Hungary’s populist strongman Viktor Orban was banking on voters Sunday to defy the European Union and reject its troubled refugee quota plan, but low turnout threatened to taint his camp’s expected referendum win.
Surveys showed the referendum turnout might not reach the required 50-percent threshold and therefore be deemed invalid.
But Orban has already downplayed the political significance of the eventual turnout and said there would be “legal consequences” regardless of the outcome.
Orban’s right-wing government has led an expensive media offensive urging the eight-million-strong electorate to spurn the EU’s migrant quota deal, which wants to share migrants around the 28 member states via mandatory quotas without the consent of national parliaments.

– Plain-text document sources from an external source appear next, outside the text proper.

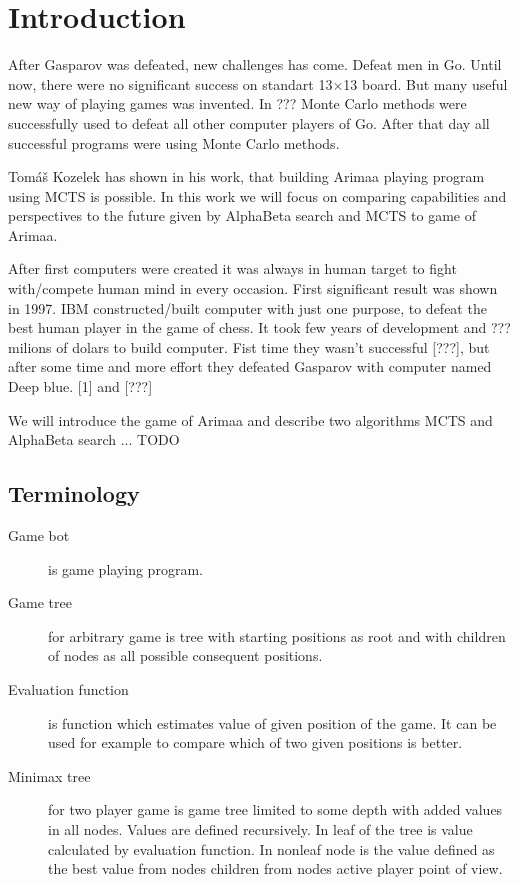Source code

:
\chapter{Introduction}
After Gasparov was defeated, new challenges has come. Defeat men in Go. Until
now, there were no significant success on standart 13$\times$13 board. But many
useful new way of playing games was invented. In ??? Monte Carlo methods were
successfully used to defeat all other computer players of Go. After that day
all successful programs were using Monte Carlo methods.

Tomáš Kozelek has shown in his work, that building Arimaa playing program using
MCTS is possible. In this work we will focus on comparing capabilities and
perspectives to the future given by AlphaBeta search and MCTS to game of
Arimaa.

After first computers were created it was always in human target to fight
with/compete human mind in every occasion. First significant result was shown
in 1997. IBM constructed/built computer with just one purpose, to defeat
the best human player in the game of chess. It took few years of development
and ??? milions of dolars to build computer. Fist time they wasn't successful
[???], but after some time and more effort they defeated Gasparov with computer
named Deep blue.
[1] and [???]

We will introduce the game of Arimaa and describe two algorithms \ac{MCTS} and AlphaBeta search ... TODO


\section{Terminology}
\begin{description}
\item[Game bot] is game playing program.
\item[Game tree] for arbitrary game is tree with starting positions as root and
   with children of nodes as all possible consequent positions.
\item[Evaluation function] is function which estimates value of given position of the game. It can be used for example to compare which of two given positions is better.
\item[Minimax tree] for two player game is game tree limited to some depth with
added values in all nodes. Values are defined recursively. In leaf of the tree
is value calculated by evaluation function. In nonleaf node is the value
defined as the best value from nodes children from nodes active player point
of view.
\end{description}


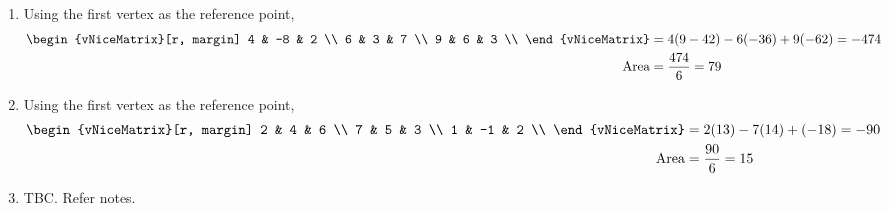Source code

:\begin{enumerate}
    \item Using the first vertex as the reference point,
          \begin{align}
              \begin{vNiceMatrix}[r, margin]
                  4 & -8 & 2 \\
                  6 & 3  & 7 \\
                  9 & 6  & 3 \\
              \end{vNiceMatrix} & = 4(9-42) - 6(-36) + 9(-62) = -474 \\
              \text{Area}                    & = \frac{474}{6} = 79
          \end{align}

    \item Using the first vertex as the reference point,
          \begin{align}
              \begin{vNiceMatrix}[r, margin]
                  2 & 4  & 6 \\
                  7 & 5  & 3 \\
                  1 & -1 & 2 \\
              \end{vNiceMatrix} & = 2(13) - 7(14) + (-18) = -90    \\
              \text{Area}                    & = \frac{90}{6} = 15
          \end{align}

    \item TBC. Refer notes.
\end{enumerate}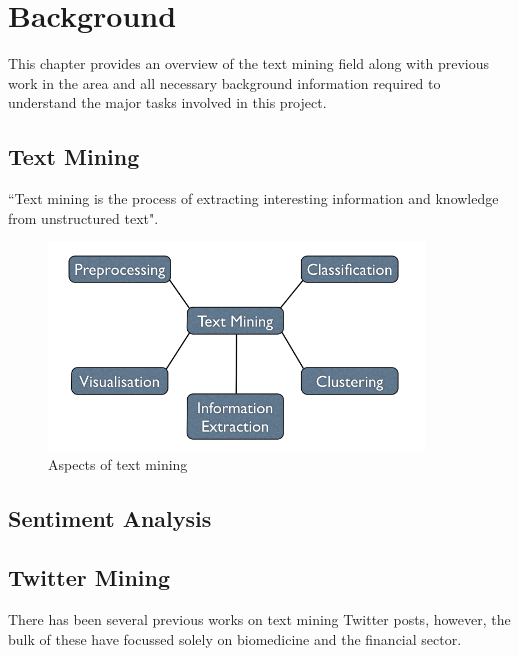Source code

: \chapter{Background}
\label{cha:background}
This chapter provides an overview of the text mining field along with previous work in the area and all necessary background information required to understand the major tasks involved in this project.

\section{Text Mining}
``Text mining is the process of extracting interesting information and knowledge from unstructured text"\cite{hotho-etal-ldv-2005}.
\begin{figure}
\begin{center}
\includegraphics[width=10cm]{textmining}
\end{center}
\caption{Aspects of text mining}
\label{fig:design}  
\end{figure}

\section{Sentiment Analysis}

\section{Twitter Mining}
There has been several previous works on text mining Twitter posts, however, the bulk of these have focussed solely on biomedicine and the financial sector.


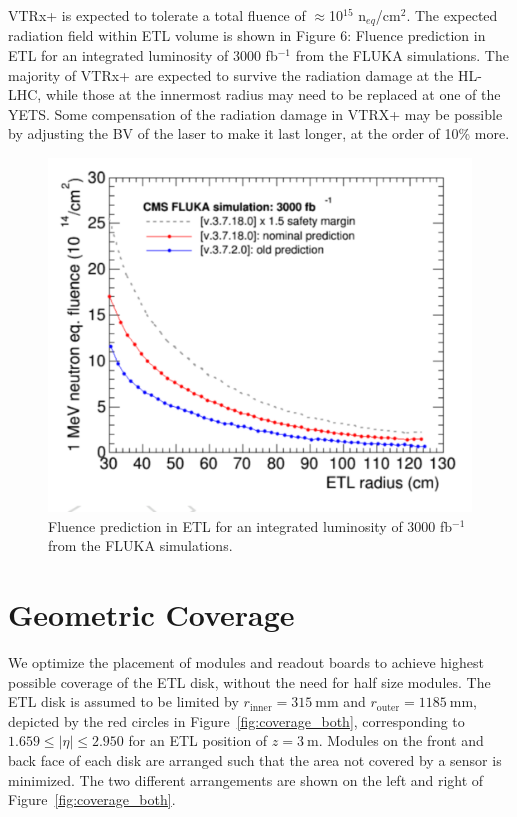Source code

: \documentclass[11pt]{article}
\begin{document}
VTRx+ is expected to tolerate a total fluence of $\approx$10$^{15}$ n$_{eq}$/cm$^{2}$. The expected radiation field within ETL volume is shown in Figure 6: Fluence prediction in ETL for an integrated luminosity of 3000 fb$^{-1}$ from the FLUKA simulations. The majority of VTRx+ are expected to survive the radiation damage at the HL-LHC, while those at the innermost radius may need to be replaced at one of the YETS. Some compensation of the radiation damage in VTRX+ may be possible by adjusting the BV of the laser to make it last longer, at the order of 10\% more.

\begin{figure}[!h]
\centering
\includegraphics[width=\linewidth]{figures/image6.pdf}
\caption{
Fluence prediction in ETL for an integrated luminosity of 3000 fb$^{-1}$ from the FLUKA simulations.}
\label{fig:fluka}
\end{figure}

\section{Geometric Coverage}

We optimize the placement of modules and readout boards to achieve highest possible coverage of the ETL disk, without the need for half size modules.
The ETL disk is assumed to be limited by $r_{\mathrm{inner}}=315~\mathrm{mm}$ and $r_{\mathrm{outer}}=1185~\mathrm{mm}$, depicted by the red circles in Figure~\ref{fig:coverage_both}, corresponding to $1.659 \leq |\eta| \leq 2.950$ for an ETL position of $z=3~\mathrm{m}$.
Modules on the front and back face of each disk are arranged such that the area not covered by a sensor is minimized.
The two different arrangements are shown on the left and right of Figure~\ref{fig:coverage_both}.
\end{document}

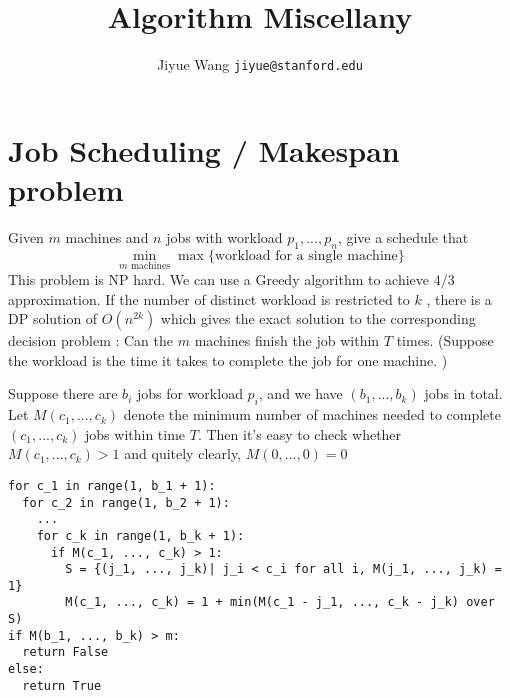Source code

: \documentclass[12pt]{article}
\title{Algorithm Miscellany}
\author{Jiyue Wang \texttt{jiyue@stanford.edu}}
\begin{document}
\maketitle

\section{Job Scheduling / Makespan problem}
Given $m$ machines and $n$ jobs with workload $p_1, ..., p_n$, give a schedule that 
\[
  \min_{\text{$m$ machines}} \max \{ \text{workload for a single machine}\}
\]
This problem is NP hard. We can use a Greedy algorithm to achieve $4/3$ approximation. If the number of distinct workload is restricted to $k$ , there is a DP solution of $O(n^{2k})$ which gives the exact solution to the corresponding decision problem : Can the $m$ machines finish the job within $T$ times. (Suppose the workload is the time it takes to complete the job for one machine. )

Suppose there are $b_i$ jobs for workload $p_i$, and we have $(b_1, ..., b_k)$ jobs in total. Let $M(c_1, ..., c_k)$ denote the minimum number of machines needed to complete $(c_1, ..., c_k)$ jobs within time $T$. Then it's easy to check whether $M(c_1, ..., c_k) > 1$ and quitely clearly, $M(0, ..., 0) = 0$

\begin{lstlisting}[frame=single]
for c_1 in range(1, b_1 + 1):
  for c_2 in range(1, b_2 + 1):
    ...
    for c_k in range(1, b_k + 1):
      if M(c_1, ..., c_k) > 1:
        S = {(j_1, ..., j_k)| j_i < c_i for all i, M(j_1, ..., j_k) = 1}
        M(c_1, ..., c_k) = 1 + min(M(c_1 - j_1, ..., c_k - j_k) over S)
if M(b_1, ..., b_k) > m:
  return False
else:
  return True

\end{lstlisting}
\end{document}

“A valid referendum is always better than an invalid one, but the legal consequences will be the same,” he said on Sunday.

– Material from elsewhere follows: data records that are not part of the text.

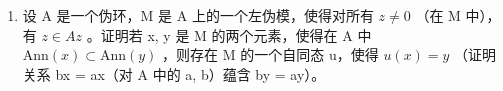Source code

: \BourbakiAppendixExercises

\begin{enumerate}
\def\labelenumi{\arabic{enumi}.}
\tightlist
\item
  设 A 是一个伪环，M 是 A 上的一个左伪模，使得对所有 \(z \neq 0\) （在 M 中），有 \(z \in Az\) 。证明若 x, y 是 M 的两个元素，使得在 A 中 \(\text{Ann}(x) \subset \text{Ann}(y)\) ，则存在 M 的一个自同态 u，使得 \(u(x) = y\) （证明关系 bx = ax（对 A 中的 a, b）蕴含 by = ay）。
\end{enumerate}

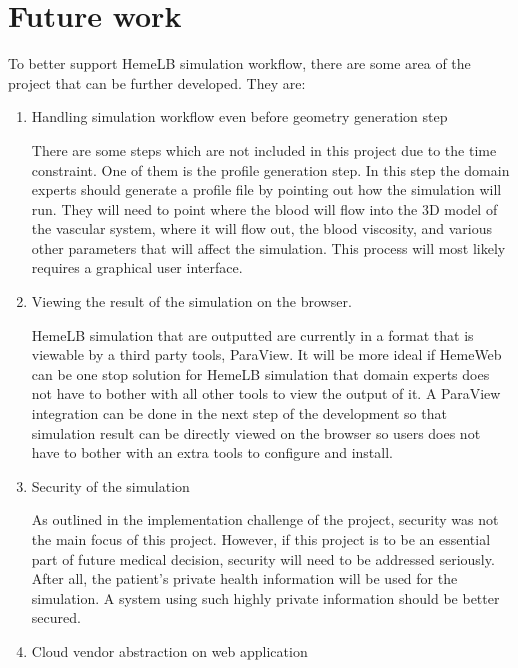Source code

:  

\chapter[Future work]{Future work}

To better support HemeLB simulation workflow, there are some area of the project that can be further developed. They are:

\begin{enumerate}
	\item Handling simulation workflow even before geometry generation step
	
	There are some steps which are not included in this project due to the time constraint. One of them is the profile generation step. In this step the domain experts should generate a profile file by pointing out how the simulation will run. They will need to point where the blood will flow into the 3D  model of the vascular system, where it will flow out, the blood viscosity, and various other parameters that will affect the simulation. This process will most likely requires a graphical user interface.
	
	\item Viewing the result of the simulation on the browser.
	
	HemeLB simulation that are outputted are currently in a format that is viewable by a third party tools, ParaView. It will be more ideal if HemeWeb can be one stop solution for HemeLB simulation that domain experts does not have to bother with all other tools to view the output of it. A ParaView integration can be done in the next step of the development so that simulation result can be directly viewed on the browser so users does not have to bother with an extra tools to configure and install.
	
	\item Security of the simulation
	
	As outlined in the implementation challenge of the project, security was not the main focus of this project. However, if this project is to be an essential part of future medical decision, security will need to be addressed seriously. After all, the patient's private health information will be used for the simulation. A system using such highly private information should be better secured.
	
	\item Cloud vendor abstraction on web application
	
\end{enumerate}

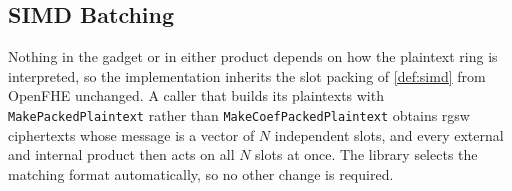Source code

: \newpage
\newpage
\newpage

\subsection{SIMD Batching}
Nothing in the gadget or in either product depends on how the plaintext ring is interpreted, so the implementation inherits the slot packing of \autoref{def:simd} from OpenFHE unchanged. A caller that builds its plaintexts with \texttt{MakePackedPlaintext} rather than \texttt{MakeCoefPackedPlaintext} obtains \gls{rgsw} ciphertexts whose message is a vector of $N$ independent slots, and every external and internal product then acts on all $N$ slots at once. The library selects the matching format automatically, so no other change is required.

“There is only one condition for this: that there are more ‘No’ votes than ‘Yes’ votes.”
The firebrand leader has emerged as the standard-bearer of those opposed to German Chancellor Angela Merkel’s “open-door” policy, in the wake of the bloc’s worst migration crisis since 1945.
Polling stations opened at 0400 GMT and close at 1700 GMT, with results expected later in the evening. By 5.30 pm (1530 GMT), turnout was just below 40 percent, according to the national election office.

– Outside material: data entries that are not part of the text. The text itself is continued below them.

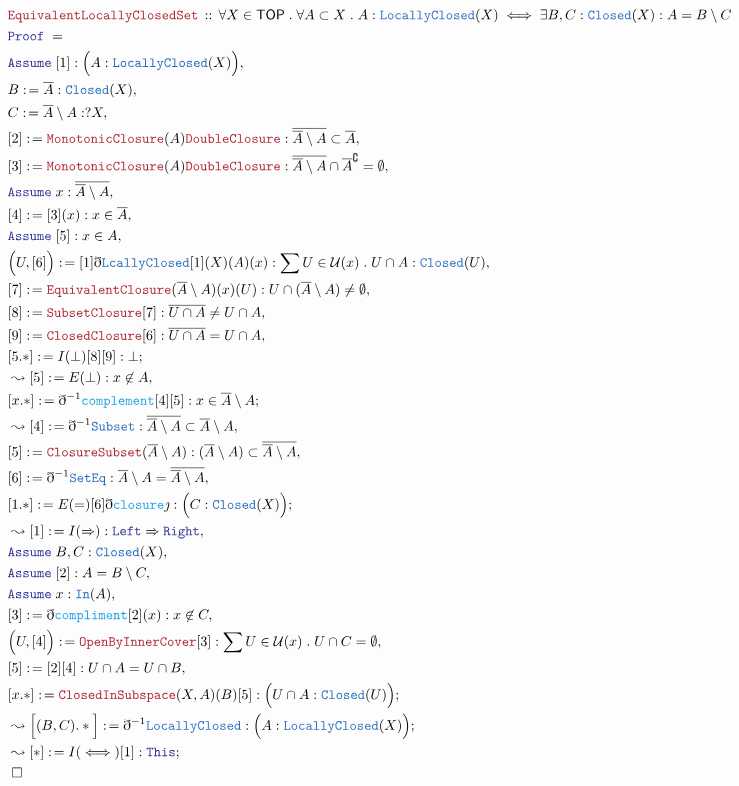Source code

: \documentclass[12pt]{scrartcl}
\newcommand{\TYPE}[1]{\textcolor{NavyBlue}{\mathtt{#1}}}
\newcommand{\FUNC}[1]{\textcolor{Cerulean}{\mathtt{#1}}}
\newcommand{\LOGIC}[1]{\textcolor{Blue}{\mathtt{#1}}}
\newcommand{\THM}[1]{\textcolor{Maroon}{\mathtt{#1}}}
\renewcommand{\.}{\; . \;}
\newcommand{\de}{: \kern 0.1pc =}
\newcommand{\Theorem}[2]{& \THM{#1} \, :: \, #2 \\ & \Proof = \\ }
\newcommand{\Page}[1]{ \begin{align*} #1 \end{align*}   }
\newcommand{ \bd }{ \ByDef }
\newcommand{\Imply}{\Rightarrow}
\renewcommand{\c}{\complement}
\newcommand{\Say}[3]{& #1 \de #2 : #3, \\}
\newcommand{\Conclude}[3]{& #1 \de #2 : #3; \\}
\newcommand{\Derive}[3]{& \leadsto #1 \de #2 : #3, \\}
\newcommand{\DeriveConclude}[3]{& \leadsto #1 \de #2 : #3 ; \\}
\newcommand{\Assume}[2]{& \LOGIC{Assume} \; #1 : #2, \\}
\newcommand{\QED}{\; \square}
\newcommand{\EndProof}{& \QED \\}
\newcommand{\ByDef}{\eth}
\newcommand{\ByConstr}{\jmath}
\newcommand{\Proof}{\LOGIC{Proof} \; }
\newcommand{\TOP}{\mathsf{TOP}}
\newcommand{\U}{\mathcal{U}}
\begin{document}
\Page{
	\Theorem{EquivalentLocallyClosedSet}
	{
		\forall X \in \TOP \. 
		\forall A \subset X \.
		A : \TYPE{LocallyClosed}(X) \iff
		\exists B,C : \TYPE{Closed}(X) :
		A = B \setminus C
	}
	\Assume{[1]}{\Big( A : \TYPE{LocallyClosed}(X) \Big)}
	\Say{B}{\overline{A}}{\TYPE{Closed}(X)}
	\Say{C}{\overline{A} \setminus A}{?X}
	\Say{[2]}{\THM{MonotonicClosure}(A)\THM{DoubleClosure}}{\overline{\overline{A} \setminus A} \subset \overline{A}}
	\Say{[3]}{\THM{MonotonicClosure}(A)\THM{DoubleClosure}}{\overline{\overline{A} \setminus A} \cap \overline{A}^\c = \emptyset}
	\Assume{x}{\overline{\overline{A} \setminus A}}
	\Say{[4]}{[3](x)}{x \in \overline{A}}
	\Assume{[5]}{x \in A}
	\Say{\Big( U, [6] \Big)}{[1]\bd \TYPE{LcallyClosed}[1](X)(A)(x)}
	{
		\sum U \in \U(x) \.  U \cap A : \TYPE{Closed}(U)
	}
	\Say{[7]}{\THM{EquivalentClosure}(\overline{A} \setminus A)(x)(U)}
	{
		U \cap (\overline{A} \setminus A) \neq \emptyset
	}
	\Say{[8]}{\THM{SubsetClosure}[7]}
	{
		\overline{U \cap A} \neq U \cap A
	}
	\Say{[9]}{\THM{ClosedClosure}[6]}{\overline{U \cap A} = U \cap A}
	\Conclude{[5.*]}{I(\bot)[8][9]}{\bot}
	\Derive{[5]}{E(\bot)}{x \not \in A}
	\Conclude{[x.*]}{\bd^{-1} \FUNC{complement}[4][5]}{x \in \overline{A} \setminus A}
	\Derive{[4]}{\bd^{-1} \TYPE{Subset}}{\overline{\overline{A} \setminus A} \subset \overline{A} \setminus A}
	\Say{[5]}{\THM{ClosureSubset}(\overline{A} \setminus A)}{ 
		(\overline{A} \setminus A) \subset 
		\overline{\overline{A} \setminus A}  
	}
	\Say{[6]}{\bd^{-1}\TYPE{SetEq}}{ \overline{A} \setminus A = \overline{\overline{A} \setminus A}  } 
	\Conclude{[1.*]}{E(=)[6]\bd \FUNC{closure}\ByConstr}{ \Big( C : \TYPE{Closed}(X) \Big)}
	\Derive{[1]}{I(\Imply)}{\LOGIC{Left} \Imply \LOGIC{Right}}
	\Assume{B,C}{\TYPE{Closed}(X)}
	\Assume{[2]}{A = B \setminus C}
	\Assume{x}{\TYPE{In}(A)}
	\Say{[3]}{\bd \FUNC{compliment}[2](x)}{ x \not \in C}
	\Say{\Big(U,[4]\Big)}{\THM{OpenByInnerCover}[3]}{\sum U \in \U(x) \. U \cap C = \emptyset}
	\Say{[5]}{[2][4]}{U \cap A = U \cap B}
	\Conclude{[x.*]}{\THM{ClosedInSubspace}(X,A)(B)[5]}{\Big( U \cap A : \TYPE{Closed}(U) \Big)}
	\DeriveConclude{\Big[(B,C).*\Big]}{\bd^{-1} \TYPE{LocallyClosed}}{\Big( A : \TYPE{LocallyClosed}(X)\Big)}
	\DeriveConclude{[*]}{I(\iff)[1]}{\LOGIC{This}}
	\EndProof
}
\newpage
\end{document}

Opposition parties and rights groups had called on Hungarians to boycott the referendum or spoil their ballot.
“I am European so I cast my vote but I spoilt it because I don’t believe in this government. I want control of the migrant flow but not in this way,” a hotel owner in Budapest told AFP.
- ‘Dangerous game’ -
The EU migrant quota proposal -- spearheaded by Germany and approved by most EU governments last year after antagonistic debates -- seeks to ease pressure on frontline countries Italy and Greece, where most migrants enter the EU.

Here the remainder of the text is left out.